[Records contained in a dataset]
# # # #
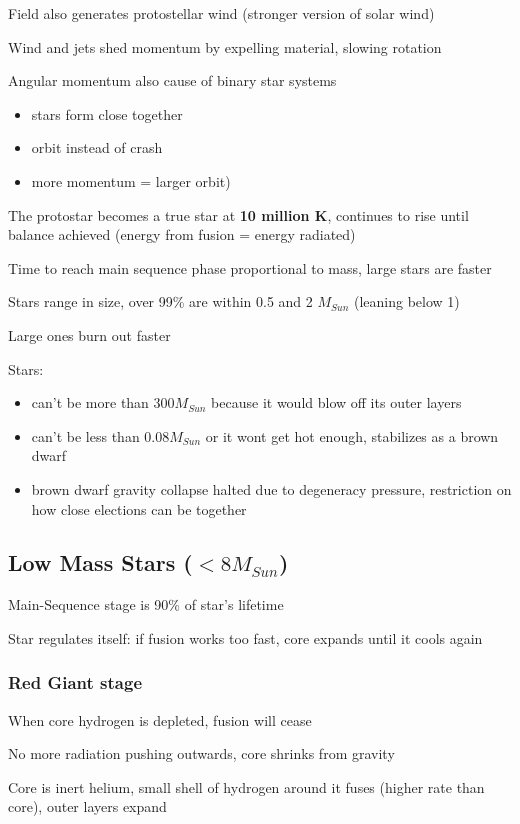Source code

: Field also generates protostellar wind (stronger version of solar wind)

Wind and jets shed momentum by expelling material, slowing rotation

Angular momentum also cause of binary star systems
\begin{itemize}
\item stars form close together
\item orbit instead of crash
\item more momentum = larger orbit)
\end{itemize}

The protostar becomes a true star at {\bf 10 million K}, continues to rise until balance achieved (energy from fusion = energy radiated)

Time to reach main sequence phase proportional to mass, large stars are faster

Stars range in size, over 99\% are within 0.5 and 2 $M_{Sun}$ (leaning below 1)

Large ones burn out faster

Stars:
\begin{itemize}
\item can't be more than $300 M_{Sun}$ because it would blow off its outer layers
\item can't be less than $0.08 M_{Sun}$ or it wont get hot enough, stabilizes as a brown dwarf
\item brown dwarf gravity collapse halted due to degeneracy pressure, restriction on how close elections can be together
\end{itemize}

\subsection{Low Mass Stars ($<8 M_{Sun}$)}
Main-Sequence stage is 90\% of star's lifetime

Star regulates itself: if fusion works too fast, core expands until it cools again

\subsubsection{Red Giant stage}
When core hydrogen is depleted, fusion will cease

No more radiation pushing outwards, core shrinks from gravity

Core is inert helium, small shell of hydrogen around it fuses (higher rate than core), outer layers expand

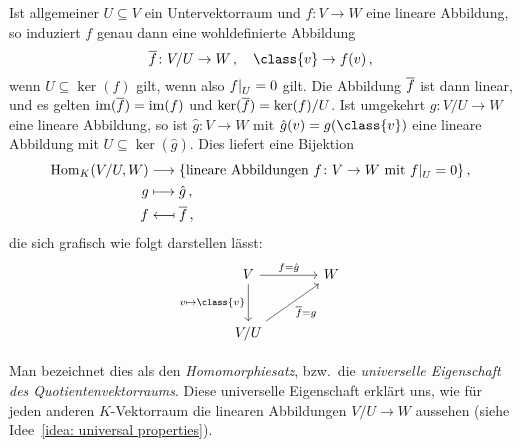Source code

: \begin{remark}
  Ist allgemeiner $U \subseteq V$ ein Untervektorraum und $f \colon V \to W$ eine lineare Abbildung, so induziert $f$ genau dann eine wohldefinierte Abbildung
  \[
            \induced{f}
    \colon  V\!/U
    \to     W \,,
    \quad   \class{v}
    \to     f(v) \,,
  \]
  wenn $U \subseteq \ker(f)$ gilt, wenn also $\restrict{f}{U} = 0$ gilt.
  Die Abbildung $\overline{f}$ ist dann linear, und es gelten $\operatorname{im}(\overline{f}) = \operatorname{im}(f)$ und $\ker(\overline{f}) = \ker(f)/U$.
  Ist umgekehrt $g \colon V\!/U \to W$ eine lineare Abbildung, so ist $\hat{g} \colon V \to W$ mit $\hat{g}(v) = g(\class{v})$ eine lineare Abbildung mit $U \subseteq \ker(\hat{g})$.
  Dies liefert eine Bijektion
  \begin{align*}
                      \Hom_K(V/U,W)
    &\longrightarrow  \{ \text{lineare Abbildungen $f \colon V \to W$ mit $\restrict{f}{U}= 0$} \} \,,
    \\
                      g
    &\longmapsto      \hat{g} \,,
    \\
                      f
    &\longmapsfrom    \induced{f} \,,
  \end{align*}
  die sich grafisch wie folgt darstellen lässt:
  \[
    \begin{tikzcd}[sep = large]
        V
        \arrow{r}[above]{f = \hat{g}}
        \arrow{d}[left]{v \mapsto \class{v}}
      & W
      \\
        V\!/U
        \arrow{ru}[below right]{\induced{f} = g}
      & {}
    \end{tikzcd}
  \]

  Man bezeichnet dies als den \emph{Homomorphiesatz}, bzw.\ die \emph{universelle Eigenschaft des Quotientenvektorraums}.
  Diese universelle Eigenschaft erklärt uns, wie für jeden anderen $K$-Vektorraum die linearen Abbildungen $V\!/U \to W$ aussehen (siehe Idee~\ref{idea: universal properties}).
\end{remark}

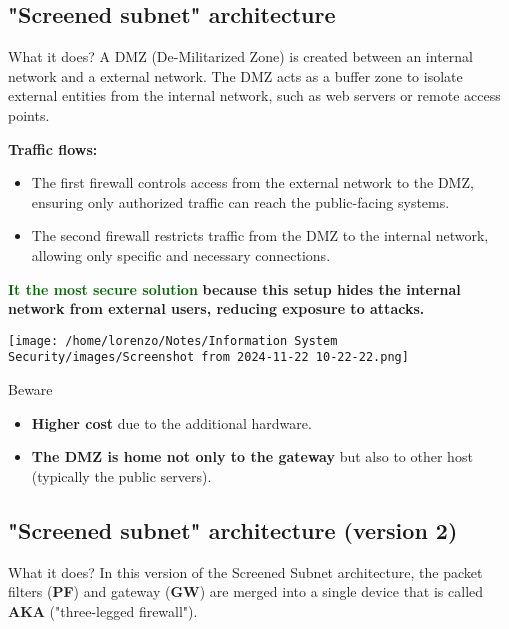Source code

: \subsection{"Screened subnet" architecture} 
\vspace{0.2cm}
\begin{quotebox-yellow}{What it does?}
A DMZ (De-Militarized Zone) is created between an internal network and a external network.
The DMZ  acts as a buffer zone to isolate external entities from the internal network, such as web servers or remote access points.
\end{quotebox-yellow}
\begin{minipage}{0.5\textwidth}
    \textbf{Traffic flows:}
    \begin{itemize}
        \item The first firewall controls access from the external network to the DMZ, ensuring only authorized traffic can reach the public-facing systems.
        \item The second firewall restricts traffic from the DMZ to the internal network, allowing only specific and necessary connections.
    \end{itemize}
    \textcolor{darkgreen}{\textbf{It the most secure solution}} \textbf{because this setup hides the internal network from external users, reducing exposure to attacks.}
\end{minipage} 
\hfill
\begin{minipage}{0.5\textwidth}
    \centering
    \texttt{[image: 
        /home/lorenzo/Notes/Information System Security/images/Screenshot from 2024-11-22 10-22-22.png]}
\end{minipage}


\begin{center}
    \begin{quotebox-red}{Beware}
      \begin{itemize}
        \item \textbf{Higher cost} due to the additional hardware.
        \item \textbf{The DMZ is home not only to the gateway} but also to other host (typically the public servers).
      \end{itemize} 
    \end{quotebox-red}   
\end{center}
\newpage
\subsection{"Screened subnet" architecture (version 2)}
\vspace{0.2cm}
\begin{quotebox-yellow}{What it does?}
    In this version of the Screened Subnet architecture, the packet filters (\textbf{PF}) and gateway (\textbf{GW}) are merged into a single device that is called \textbf{AKA} ("three-legged firewall").
\end{quotebox-yellow}


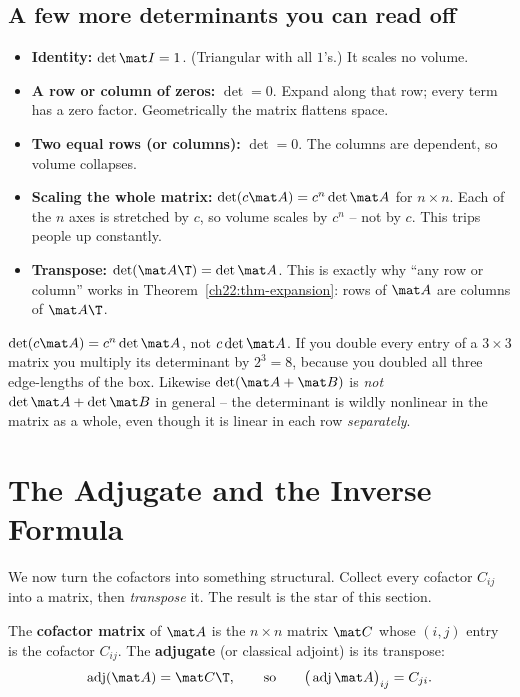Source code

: \subsection{A few more determinants you can read off}

\begin{itemize}
\item \textbf{Identity:} $\det\mat I = 1$. (Triangular with all $1$'s.) It scales no volume.
\item \textbf{A row or column of zeros:} $\det = 0$. Expand along that row; every term has a zero
  factor. Geometrically the matrix flattens space.
\item \textbf{Two equal rows (or columns):} $\det=0$. The columns are dependent, so volume collapses.
\item \textbf{Scaling the whole matrix:} $\det(c\mat A)=c^n\det\mat A$ for $n\times n$. Each of the
  $n$ axes is stretched by $c$, so volume scales by $c^n$ -- not by $c$. This trips people up
  constantly.
\item \textbf{Transpose:} $\det(\mat A\T)=\det\mat A$. This is exactly why ``any row or column'' works
  in Theorem~\ref{ch22:thm-expansion}: rows of $\mat A$ are columns of $\mat A\T$.
\end{itemize}

\begin{trapbox}
$\det(c\mat A)=c^n\det\mat A$, not $c\det\mat A$. If you double every entry of a $3\times3$ matrix you
multiply its determinant by $2^3=8$, because you doubled all three edge-lengths of the box. Likewise
$\det(\mat A+\mat B)$ is \emph{not} $\det\mat A+\det\mat B$ in general -- the determinant is wildly
nonlinear in the matrix as a whole, even though it is linear in each row \emph{separately}.
\end{trapbox}

\section{The Adjugate and the Inverse Formula}

We now turn the cofactors into something structural. Collect every cofactor $C_{ij}$ into a matrix,
then \emph{transpose} it. The result is the star of this section.

\begin{definition}[Adjugate]\label{ch22:def-adj}
The \textbf{cofactor matrix} of $\mat A$ is the $n\times n$ matrix $\mat C$ whose $(i,j)$ entry is the
cofactor $C_{ij}$. The \textbf{adjugate} (or classical adjoint) is its transpose:
\[
\operatorname{adj}(\mat A) = \mat C\T,
\qquad\text{so}\qquad
\big(\operatorname{adj}\mat A\big)_{ij} = C_{ji}.
\]
\end{definition}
# # # #
### GOAL OF THE EXERCISE:
Every line above with the word "faster" belongs in the answer, copied as written.

### SOLUTION TO THE EXERCISE:
Time to reach main sequence phase proportional to mass, large stars are faster
Large ones burn out faster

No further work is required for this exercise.